[What you need to do]:
Among the entries, find the lines with the string "their" and report them.

Stored items:
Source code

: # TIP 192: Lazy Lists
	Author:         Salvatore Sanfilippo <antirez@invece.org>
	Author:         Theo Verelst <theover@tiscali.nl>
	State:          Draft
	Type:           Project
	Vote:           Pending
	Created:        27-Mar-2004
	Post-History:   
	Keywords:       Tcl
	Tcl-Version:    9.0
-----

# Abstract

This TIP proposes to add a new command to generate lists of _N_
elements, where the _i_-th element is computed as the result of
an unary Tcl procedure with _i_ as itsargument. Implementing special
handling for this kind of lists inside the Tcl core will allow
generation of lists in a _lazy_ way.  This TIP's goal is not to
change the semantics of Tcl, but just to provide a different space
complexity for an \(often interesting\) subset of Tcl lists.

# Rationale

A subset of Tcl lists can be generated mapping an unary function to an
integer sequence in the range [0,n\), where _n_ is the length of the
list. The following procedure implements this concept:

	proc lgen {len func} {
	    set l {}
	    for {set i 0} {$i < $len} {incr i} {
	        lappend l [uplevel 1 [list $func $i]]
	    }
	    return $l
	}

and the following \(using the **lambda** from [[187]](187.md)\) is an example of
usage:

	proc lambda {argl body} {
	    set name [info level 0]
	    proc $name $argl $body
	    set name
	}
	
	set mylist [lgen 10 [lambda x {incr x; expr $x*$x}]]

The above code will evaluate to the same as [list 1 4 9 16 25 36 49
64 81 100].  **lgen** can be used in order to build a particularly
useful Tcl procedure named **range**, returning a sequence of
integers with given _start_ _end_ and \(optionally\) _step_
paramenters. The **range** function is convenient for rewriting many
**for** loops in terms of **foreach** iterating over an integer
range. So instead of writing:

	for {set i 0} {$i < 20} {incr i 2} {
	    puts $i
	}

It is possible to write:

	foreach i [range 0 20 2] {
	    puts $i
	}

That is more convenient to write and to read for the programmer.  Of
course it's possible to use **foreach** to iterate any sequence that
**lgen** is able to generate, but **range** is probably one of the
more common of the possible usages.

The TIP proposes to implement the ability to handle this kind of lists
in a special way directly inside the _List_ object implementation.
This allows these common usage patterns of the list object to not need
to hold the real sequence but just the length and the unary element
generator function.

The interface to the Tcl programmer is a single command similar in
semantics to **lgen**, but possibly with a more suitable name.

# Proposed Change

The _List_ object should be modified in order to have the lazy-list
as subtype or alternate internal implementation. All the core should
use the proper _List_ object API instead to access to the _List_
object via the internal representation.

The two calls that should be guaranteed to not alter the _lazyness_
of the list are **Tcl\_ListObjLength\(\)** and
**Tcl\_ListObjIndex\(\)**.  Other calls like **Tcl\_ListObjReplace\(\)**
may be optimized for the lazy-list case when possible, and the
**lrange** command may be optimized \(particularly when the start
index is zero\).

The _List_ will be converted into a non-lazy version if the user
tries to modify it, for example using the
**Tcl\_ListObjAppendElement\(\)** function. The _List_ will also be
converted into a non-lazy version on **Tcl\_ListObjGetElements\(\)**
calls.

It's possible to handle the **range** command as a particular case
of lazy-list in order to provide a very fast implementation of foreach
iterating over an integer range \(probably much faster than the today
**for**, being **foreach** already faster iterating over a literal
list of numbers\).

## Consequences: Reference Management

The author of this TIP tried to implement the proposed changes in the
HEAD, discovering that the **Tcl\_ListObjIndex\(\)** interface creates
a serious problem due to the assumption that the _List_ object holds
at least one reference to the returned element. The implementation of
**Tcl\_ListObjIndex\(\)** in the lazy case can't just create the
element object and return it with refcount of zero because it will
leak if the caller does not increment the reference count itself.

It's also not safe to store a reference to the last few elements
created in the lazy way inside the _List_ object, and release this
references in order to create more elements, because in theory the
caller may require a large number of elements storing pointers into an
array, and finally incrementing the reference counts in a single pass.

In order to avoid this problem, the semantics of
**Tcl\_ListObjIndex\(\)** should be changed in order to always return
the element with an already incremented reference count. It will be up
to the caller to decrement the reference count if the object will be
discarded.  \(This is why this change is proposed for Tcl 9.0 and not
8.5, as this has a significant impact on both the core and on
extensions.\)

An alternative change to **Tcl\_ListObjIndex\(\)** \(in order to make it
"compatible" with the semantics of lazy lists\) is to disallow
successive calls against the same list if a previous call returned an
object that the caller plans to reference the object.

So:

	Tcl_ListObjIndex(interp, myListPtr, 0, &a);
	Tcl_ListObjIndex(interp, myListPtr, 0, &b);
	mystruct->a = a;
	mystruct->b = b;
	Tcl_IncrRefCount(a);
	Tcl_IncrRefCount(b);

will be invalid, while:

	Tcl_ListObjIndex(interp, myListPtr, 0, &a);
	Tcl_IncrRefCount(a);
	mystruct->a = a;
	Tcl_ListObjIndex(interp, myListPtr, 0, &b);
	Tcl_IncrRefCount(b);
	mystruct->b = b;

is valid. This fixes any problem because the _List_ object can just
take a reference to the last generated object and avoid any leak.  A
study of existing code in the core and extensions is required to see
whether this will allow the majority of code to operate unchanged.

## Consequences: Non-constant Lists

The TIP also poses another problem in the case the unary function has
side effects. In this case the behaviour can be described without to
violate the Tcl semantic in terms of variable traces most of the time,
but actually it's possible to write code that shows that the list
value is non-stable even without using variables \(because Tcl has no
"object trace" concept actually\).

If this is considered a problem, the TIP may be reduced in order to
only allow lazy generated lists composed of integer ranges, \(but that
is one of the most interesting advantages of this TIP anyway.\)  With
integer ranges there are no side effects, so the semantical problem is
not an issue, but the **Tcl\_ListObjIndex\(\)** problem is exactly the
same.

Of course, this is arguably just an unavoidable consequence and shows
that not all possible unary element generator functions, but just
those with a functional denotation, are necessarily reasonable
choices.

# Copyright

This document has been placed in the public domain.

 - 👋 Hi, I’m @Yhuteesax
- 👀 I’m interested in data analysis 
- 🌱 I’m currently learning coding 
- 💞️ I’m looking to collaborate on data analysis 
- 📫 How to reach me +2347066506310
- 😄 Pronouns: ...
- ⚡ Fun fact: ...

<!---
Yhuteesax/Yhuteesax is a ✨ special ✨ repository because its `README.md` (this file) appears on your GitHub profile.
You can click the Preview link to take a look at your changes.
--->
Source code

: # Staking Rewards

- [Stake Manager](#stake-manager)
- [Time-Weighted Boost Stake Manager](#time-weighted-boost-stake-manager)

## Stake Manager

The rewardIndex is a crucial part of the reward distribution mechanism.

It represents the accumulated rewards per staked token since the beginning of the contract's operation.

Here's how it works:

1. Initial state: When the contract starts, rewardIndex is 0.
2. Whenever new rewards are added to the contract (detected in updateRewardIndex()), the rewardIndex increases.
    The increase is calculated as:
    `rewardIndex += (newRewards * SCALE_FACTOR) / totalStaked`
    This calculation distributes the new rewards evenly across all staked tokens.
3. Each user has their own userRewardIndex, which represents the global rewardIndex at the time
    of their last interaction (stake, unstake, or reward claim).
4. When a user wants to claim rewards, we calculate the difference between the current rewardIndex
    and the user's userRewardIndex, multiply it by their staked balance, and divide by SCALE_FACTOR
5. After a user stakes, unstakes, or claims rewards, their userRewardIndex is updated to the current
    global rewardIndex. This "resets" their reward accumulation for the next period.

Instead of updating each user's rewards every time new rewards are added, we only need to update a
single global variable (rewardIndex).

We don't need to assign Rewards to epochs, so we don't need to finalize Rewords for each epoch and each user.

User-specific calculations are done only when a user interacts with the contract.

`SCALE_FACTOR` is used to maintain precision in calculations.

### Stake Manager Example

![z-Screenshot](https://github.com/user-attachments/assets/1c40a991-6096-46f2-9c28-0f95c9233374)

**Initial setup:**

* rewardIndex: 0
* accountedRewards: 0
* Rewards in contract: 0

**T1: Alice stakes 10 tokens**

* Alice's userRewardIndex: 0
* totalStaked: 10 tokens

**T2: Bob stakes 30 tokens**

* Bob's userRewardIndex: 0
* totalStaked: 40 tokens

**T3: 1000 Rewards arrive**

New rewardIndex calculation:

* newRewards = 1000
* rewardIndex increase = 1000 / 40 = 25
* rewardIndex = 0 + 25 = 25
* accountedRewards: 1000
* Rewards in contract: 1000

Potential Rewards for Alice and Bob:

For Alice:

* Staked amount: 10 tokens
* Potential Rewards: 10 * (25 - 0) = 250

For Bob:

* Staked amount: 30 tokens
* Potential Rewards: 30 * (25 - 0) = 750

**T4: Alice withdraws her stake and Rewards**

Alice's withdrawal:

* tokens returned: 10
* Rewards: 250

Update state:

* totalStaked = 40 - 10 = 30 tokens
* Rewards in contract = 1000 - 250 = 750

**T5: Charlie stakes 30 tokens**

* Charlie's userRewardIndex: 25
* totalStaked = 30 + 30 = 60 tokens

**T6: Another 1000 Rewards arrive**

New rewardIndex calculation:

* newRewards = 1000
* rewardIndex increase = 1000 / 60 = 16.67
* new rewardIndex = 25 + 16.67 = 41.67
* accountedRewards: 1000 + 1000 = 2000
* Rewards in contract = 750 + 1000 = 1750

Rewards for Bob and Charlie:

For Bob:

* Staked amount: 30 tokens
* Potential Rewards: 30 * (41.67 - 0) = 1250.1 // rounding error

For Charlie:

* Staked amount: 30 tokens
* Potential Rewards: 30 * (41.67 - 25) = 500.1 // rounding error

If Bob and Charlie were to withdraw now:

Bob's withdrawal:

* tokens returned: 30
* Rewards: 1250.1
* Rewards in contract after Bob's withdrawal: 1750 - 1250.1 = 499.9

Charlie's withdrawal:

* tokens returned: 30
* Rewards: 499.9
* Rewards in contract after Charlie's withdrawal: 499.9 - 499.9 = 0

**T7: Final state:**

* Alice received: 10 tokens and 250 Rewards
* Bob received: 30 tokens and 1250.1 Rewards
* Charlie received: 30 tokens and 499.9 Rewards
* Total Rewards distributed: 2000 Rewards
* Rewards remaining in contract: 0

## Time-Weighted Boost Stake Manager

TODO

[Answer box]:
3. Each user has their own userRewardIndex, which represents the global rewardIndex at the time
    of their last interaction (stake, unstake, or reward claim).
    and the user's userRewardIndex, multiply it by their staked balance, and divide by SCALE_FACTOR
5. After a user stakes, unstakes, or claims rewards, their userRewardIndex is updated to the current
    global rewardIndex. This "resets" their reward accumulation for the next period.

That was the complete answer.